Your instructions: What lines in the data hold the string "Change"? Show them.

[Saved data entries]

________________________

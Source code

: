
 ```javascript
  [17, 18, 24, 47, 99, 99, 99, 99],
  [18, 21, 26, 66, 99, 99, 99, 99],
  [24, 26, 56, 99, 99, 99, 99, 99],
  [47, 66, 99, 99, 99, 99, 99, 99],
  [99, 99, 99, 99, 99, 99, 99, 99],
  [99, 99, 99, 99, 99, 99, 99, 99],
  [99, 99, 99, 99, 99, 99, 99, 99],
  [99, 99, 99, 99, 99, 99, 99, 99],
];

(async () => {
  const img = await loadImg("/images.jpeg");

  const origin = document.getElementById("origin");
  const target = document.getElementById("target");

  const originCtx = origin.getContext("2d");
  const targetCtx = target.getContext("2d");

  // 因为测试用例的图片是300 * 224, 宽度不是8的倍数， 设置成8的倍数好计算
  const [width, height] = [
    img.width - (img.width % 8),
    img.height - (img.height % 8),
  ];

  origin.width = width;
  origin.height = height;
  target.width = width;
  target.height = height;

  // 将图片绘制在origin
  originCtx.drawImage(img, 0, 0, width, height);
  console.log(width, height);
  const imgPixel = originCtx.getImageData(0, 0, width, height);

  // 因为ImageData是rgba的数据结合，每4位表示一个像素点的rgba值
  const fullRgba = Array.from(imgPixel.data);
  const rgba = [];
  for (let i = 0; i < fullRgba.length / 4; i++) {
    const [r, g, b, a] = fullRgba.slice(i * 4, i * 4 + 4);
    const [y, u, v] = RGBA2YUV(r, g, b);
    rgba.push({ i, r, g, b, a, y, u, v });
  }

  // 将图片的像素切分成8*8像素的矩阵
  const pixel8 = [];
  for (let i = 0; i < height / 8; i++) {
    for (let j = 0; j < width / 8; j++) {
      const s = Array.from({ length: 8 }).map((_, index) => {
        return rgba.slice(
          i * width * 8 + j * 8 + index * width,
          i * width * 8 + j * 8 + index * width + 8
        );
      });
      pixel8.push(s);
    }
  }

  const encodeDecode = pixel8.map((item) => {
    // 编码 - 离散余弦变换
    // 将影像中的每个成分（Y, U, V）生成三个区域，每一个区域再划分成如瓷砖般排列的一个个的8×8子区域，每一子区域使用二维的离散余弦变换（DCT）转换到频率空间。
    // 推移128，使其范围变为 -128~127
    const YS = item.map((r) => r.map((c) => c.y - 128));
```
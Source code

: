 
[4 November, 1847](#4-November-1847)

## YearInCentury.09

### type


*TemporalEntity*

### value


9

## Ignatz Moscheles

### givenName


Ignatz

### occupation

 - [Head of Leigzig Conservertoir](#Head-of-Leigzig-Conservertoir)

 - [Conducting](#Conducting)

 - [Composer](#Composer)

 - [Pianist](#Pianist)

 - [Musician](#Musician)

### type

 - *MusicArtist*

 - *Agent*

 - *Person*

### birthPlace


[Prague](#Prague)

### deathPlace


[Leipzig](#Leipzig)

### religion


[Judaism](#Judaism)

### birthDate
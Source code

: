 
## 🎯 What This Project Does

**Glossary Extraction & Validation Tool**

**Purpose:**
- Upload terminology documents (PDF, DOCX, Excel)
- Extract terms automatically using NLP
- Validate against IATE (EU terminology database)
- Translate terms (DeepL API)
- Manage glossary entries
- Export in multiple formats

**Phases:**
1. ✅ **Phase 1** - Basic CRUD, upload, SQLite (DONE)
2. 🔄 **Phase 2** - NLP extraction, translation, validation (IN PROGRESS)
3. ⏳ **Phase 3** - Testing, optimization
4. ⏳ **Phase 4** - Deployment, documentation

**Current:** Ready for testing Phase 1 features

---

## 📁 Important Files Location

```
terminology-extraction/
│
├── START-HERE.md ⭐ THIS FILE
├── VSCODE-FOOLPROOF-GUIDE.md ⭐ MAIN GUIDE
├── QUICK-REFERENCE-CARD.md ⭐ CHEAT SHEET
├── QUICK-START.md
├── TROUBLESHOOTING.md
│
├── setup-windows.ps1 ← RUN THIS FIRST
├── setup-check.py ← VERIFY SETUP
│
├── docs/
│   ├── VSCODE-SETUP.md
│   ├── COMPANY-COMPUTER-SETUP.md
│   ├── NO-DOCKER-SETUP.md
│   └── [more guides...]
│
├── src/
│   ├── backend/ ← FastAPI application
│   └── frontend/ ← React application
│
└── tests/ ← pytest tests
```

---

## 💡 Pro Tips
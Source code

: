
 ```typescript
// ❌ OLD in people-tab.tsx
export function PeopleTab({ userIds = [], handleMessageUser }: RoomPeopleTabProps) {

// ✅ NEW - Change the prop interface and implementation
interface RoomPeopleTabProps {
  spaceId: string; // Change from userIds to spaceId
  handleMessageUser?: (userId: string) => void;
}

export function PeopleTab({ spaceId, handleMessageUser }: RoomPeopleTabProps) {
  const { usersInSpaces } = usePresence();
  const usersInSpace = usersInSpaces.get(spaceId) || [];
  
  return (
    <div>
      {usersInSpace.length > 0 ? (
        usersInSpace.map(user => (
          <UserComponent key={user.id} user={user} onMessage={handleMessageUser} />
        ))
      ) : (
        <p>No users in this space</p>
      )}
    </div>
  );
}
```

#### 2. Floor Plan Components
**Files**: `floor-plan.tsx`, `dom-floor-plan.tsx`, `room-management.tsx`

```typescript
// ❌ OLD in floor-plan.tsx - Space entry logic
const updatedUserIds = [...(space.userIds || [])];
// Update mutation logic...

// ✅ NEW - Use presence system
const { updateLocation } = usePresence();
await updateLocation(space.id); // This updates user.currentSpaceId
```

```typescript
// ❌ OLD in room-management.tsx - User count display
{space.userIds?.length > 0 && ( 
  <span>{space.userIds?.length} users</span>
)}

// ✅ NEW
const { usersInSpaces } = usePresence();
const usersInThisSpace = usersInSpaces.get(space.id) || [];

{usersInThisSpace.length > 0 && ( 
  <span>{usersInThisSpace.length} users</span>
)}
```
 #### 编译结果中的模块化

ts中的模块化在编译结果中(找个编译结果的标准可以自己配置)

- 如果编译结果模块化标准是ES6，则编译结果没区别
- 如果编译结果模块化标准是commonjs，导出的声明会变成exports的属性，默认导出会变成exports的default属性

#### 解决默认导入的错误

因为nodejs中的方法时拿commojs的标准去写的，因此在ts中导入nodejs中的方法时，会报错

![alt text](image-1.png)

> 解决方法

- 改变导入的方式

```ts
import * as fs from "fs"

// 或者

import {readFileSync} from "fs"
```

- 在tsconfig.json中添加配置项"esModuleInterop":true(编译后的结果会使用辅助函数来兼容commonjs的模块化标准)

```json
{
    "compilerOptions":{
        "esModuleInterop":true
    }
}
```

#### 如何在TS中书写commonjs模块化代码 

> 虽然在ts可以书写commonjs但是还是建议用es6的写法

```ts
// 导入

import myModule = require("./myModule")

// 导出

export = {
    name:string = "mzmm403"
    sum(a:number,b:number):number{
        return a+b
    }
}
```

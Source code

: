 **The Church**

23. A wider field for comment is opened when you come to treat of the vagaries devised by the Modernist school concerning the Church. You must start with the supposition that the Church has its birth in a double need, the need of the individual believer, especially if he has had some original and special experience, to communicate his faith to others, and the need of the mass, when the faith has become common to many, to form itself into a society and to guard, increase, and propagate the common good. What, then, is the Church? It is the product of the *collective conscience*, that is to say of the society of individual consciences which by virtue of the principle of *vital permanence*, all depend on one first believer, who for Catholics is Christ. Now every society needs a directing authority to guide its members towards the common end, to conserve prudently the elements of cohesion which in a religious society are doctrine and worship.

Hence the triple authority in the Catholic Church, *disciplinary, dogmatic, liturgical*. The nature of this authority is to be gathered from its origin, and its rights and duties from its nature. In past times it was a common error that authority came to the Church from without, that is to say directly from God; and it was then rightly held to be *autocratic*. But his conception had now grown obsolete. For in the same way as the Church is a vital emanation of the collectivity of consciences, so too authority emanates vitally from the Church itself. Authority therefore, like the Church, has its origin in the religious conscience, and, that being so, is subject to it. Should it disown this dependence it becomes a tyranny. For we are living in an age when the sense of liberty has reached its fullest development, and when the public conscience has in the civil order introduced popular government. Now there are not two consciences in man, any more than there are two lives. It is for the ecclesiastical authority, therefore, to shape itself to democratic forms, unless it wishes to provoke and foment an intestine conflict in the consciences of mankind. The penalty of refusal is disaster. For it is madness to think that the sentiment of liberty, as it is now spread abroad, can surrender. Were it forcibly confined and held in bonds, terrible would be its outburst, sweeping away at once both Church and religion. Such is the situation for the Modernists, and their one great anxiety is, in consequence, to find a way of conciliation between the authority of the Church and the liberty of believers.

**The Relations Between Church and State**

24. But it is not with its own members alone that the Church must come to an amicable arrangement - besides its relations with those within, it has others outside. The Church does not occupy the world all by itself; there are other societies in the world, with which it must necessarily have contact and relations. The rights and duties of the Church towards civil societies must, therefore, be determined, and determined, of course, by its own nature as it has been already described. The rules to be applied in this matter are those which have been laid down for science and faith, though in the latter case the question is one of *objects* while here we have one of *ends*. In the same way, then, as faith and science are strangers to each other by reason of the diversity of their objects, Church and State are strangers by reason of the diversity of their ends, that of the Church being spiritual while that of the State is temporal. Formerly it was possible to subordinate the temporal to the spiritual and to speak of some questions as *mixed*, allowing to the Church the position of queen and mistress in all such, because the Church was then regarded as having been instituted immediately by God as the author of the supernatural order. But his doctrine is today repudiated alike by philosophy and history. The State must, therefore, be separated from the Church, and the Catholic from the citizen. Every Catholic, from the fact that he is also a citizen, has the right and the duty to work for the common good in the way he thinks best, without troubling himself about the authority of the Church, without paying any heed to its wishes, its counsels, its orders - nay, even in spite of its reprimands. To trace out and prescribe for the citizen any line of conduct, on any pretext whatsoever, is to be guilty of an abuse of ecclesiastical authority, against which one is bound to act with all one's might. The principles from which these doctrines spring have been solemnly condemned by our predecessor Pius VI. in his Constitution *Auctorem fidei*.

________________________

Exercise response:
// ✅ NEW - Change the prop interface and implementation
  spaceId: string; // Change from userIds to spaceId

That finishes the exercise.